Warren P. Strobel
January 2, 2009
Editor’s note: In fact, Hamas is part of a larger intelligence operation spawned from the Muslim Brotherhood, long ago compromised by British intelligence and the CIA. Israel “aided Hamas directly — the Israelis wanted to use it as a counterbalance to the PLO (Palestinian Liberation Organization),” Tony Cordesman, Middle East analyst for the Center for Strategic Studies, told Richard Sale of the UPI in 2002. Sale’s original report has since found the memory hole.
In August 2005, when Israel unilaterally withdrew from the narrow coastal territory, then-Israeli Prime Minister Ariel Sharon promised it would make Israel safer. Secretary of State Condoleezza Rice hailed the move as “historic.”
Israel had left behind a political vacuum, however. That, along with decisions by Israel, the U.S. and Palestinian rivals inadvertently boosted the militant Islamic group Hamas into power.
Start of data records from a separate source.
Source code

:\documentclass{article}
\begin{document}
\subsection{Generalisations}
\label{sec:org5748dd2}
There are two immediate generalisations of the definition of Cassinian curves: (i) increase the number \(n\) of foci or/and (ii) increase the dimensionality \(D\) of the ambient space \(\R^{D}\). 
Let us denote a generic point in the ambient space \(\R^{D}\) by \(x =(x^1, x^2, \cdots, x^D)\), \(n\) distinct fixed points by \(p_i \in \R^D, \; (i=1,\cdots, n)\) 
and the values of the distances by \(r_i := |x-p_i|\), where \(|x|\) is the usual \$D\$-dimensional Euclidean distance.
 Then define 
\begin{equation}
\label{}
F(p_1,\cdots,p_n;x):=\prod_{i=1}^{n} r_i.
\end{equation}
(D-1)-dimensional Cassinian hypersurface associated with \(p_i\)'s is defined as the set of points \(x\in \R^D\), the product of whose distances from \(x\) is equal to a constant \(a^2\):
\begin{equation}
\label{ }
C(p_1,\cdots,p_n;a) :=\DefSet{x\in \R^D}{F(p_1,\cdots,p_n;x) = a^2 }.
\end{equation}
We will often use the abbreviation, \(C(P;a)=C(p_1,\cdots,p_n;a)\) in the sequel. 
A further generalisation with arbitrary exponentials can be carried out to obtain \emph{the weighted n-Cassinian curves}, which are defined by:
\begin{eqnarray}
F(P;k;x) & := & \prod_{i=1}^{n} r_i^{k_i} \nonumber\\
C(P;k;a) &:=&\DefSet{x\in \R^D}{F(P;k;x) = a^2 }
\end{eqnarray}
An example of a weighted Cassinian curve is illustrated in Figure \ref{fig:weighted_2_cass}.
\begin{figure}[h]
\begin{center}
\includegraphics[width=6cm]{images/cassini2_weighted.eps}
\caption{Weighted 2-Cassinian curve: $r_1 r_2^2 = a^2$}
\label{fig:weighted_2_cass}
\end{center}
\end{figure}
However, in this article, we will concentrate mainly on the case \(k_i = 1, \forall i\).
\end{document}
Hamas is stronger than ever, and Israel’s air strikes risk bolstering it further, according to current and former U.S. officials, diplomats and analysts.
Israeli leaders say the aim of their five-day-old military offensive in Gaza is to crush Hamas’s ability to fire rockets into southern Israeli cities. U.S. analysts warn of collateral damage, however, that would further weaken Mahmoud Abbas, the secular Palestinian president who’s committed to an eventual peace deal with Israel.
While Israel already has destroyed much of Hamas’s infrastructure, “I don’t see how this changes the fundamental balance of power” in the Palestinian areas, said Aaron David Miller, who advised six secretaries of state on Arab-Israeli negotiations.